Je n’ai pas seulement donné la méthode que j’ai cru devoir substituer à celle de M. Wronski comme plus courte et plus directe ; je l’ai principalement présentée comme portant avec elle sa démonstration, c’est-à-dire, en d’autres termes, comme n’étant point une énigme. Du reste, partant du même point que M. Wronski, tendant au même but que lui, admettant tout ce qu’il admet et uniquement ce qu’il admet, ne faisant enfin que des calculs rigoureux et conformes à la composition connue des équations ; tout le monde conviendra, je pense, que, si mon procédé n’obtient pas de succès, le sien ne saurait en obtenir davantage ; à moins cependant qu’il n’ait découvert, entre les racines de l’unité, des relations inaperçues jusqu’à lui ; ce qu’il ferait bien alors re nous révéler.
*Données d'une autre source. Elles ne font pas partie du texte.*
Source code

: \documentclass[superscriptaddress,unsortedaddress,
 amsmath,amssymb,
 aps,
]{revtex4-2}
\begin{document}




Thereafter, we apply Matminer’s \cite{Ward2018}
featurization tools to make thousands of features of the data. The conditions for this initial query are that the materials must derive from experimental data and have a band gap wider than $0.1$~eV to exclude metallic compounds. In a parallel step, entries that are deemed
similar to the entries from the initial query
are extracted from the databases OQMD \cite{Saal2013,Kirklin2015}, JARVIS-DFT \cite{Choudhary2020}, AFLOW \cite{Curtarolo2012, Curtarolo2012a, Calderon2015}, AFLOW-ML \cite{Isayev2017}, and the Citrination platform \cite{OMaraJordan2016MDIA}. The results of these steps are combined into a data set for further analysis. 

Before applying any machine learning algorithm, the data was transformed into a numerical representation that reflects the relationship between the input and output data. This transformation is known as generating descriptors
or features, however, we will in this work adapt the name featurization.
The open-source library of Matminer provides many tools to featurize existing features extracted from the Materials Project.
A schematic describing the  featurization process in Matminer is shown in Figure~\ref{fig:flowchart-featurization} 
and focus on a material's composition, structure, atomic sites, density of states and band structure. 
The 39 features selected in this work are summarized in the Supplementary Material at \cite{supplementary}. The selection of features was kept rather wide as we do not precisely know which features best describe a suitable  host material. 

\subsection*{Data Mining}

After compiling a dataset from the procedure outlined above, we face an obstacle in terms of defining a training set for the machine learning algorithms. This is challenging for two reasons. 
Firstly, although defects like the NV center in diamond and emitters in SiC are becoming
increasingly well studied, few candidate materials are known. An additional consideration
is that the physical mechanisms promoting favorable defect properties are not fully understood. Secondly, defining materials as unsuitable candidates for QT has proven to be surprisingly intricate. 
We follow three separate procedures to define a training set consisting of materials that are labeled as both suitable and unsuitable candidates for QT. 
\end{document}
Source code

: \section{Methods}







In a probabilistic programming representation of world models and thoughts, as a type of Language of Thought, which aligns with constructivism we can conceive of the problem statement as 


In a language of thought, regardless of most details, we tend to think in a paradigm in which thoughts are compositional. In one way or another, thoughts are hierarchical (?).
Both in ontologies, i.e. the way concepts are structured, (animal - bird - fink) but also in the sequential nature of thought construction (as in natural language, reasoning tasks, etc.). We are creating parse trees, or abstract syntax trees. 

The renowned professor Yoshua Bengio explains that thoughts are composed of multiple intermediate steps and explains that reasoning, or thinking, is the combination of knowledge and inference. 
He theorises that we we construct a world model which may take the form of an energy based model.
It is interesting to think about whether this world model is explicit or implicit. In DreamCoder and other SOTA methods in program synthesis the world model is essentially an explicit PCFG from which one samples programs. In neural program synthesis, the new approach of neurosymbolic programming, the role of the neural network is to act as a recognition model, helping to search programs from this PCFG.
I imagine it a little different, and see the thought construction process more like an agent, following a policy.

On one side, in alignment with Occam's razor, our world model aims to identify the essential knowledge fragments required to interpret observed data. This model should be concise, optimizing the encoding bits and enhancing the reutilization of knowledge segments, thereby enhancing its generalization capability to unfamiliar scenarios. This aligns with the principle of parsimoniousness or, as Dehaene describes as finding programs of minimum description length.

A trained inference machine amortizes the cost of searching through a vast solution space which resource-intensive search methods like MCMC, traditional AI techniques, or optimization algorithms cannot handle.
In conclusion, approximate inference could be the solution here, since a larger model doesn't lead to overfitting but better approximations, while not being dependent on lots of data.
M. Wronski, en se retranchant derrière ses équations fondamentales, prend, en effet, un poste très-sûr, dans lequel il y a peu d’apparence que personne soit jamais tenté de l’aller forcer ; la méthode, au contraire, l’oblige à combattre à découvert, et voilà sans doute pourquoi il la rejette.

En résumé, que M. Wronski déduise, soit de sa méthode, soit de toute autre qu’il lui plaira d’employer, et qu’il pourra même tenir secrète, si cela lui convient, une réduite rationnelle pour le 5.me degré, conditionnée comme il annonce qu’elle doit l’être, et dès-lors je m’avoue vaincu ; j’ajoute que, pour l’intérêt de la science, je désire vivement que la provocation solennelle que je lui adresse tourne à ma confusion et à sa gloire. Il pourra à la vérité paraître humiliant à un esprit aussi supérieur que le sien, de s’abaisser à des détails d’application, dignes tout au plus des Euler, des Vandermonde et des Lagrange ; aussi sera-ce là l’épreuve unique que je réclamerai de sa complaisance ; mais encore faut-il bien qu’il justifie sa mission.

Que si, au contraire, M. Wronski persiste à s’envelopper de ténèbres, et à ne nous offrir que des promesses ; s’il se borne, ainsi qu’il l’a fait jusqu’ici, à expliquer des énigmes par d’autres énigmes ; si en un mot il néglige de légitimer ses assertions par des calculs rigoureux ; je serai autorisé à penser qu’il écrit dans des vues tout à fait étrangères à la science, et fondé conséquemment à ne plus donner, à l’avenir, aucune attention à ses productions.

  1. J’ai donné quelques développemens, sur ce sujet, dans le Recueil de l’académie du Gard pour 1808, pages 265 et suivantes.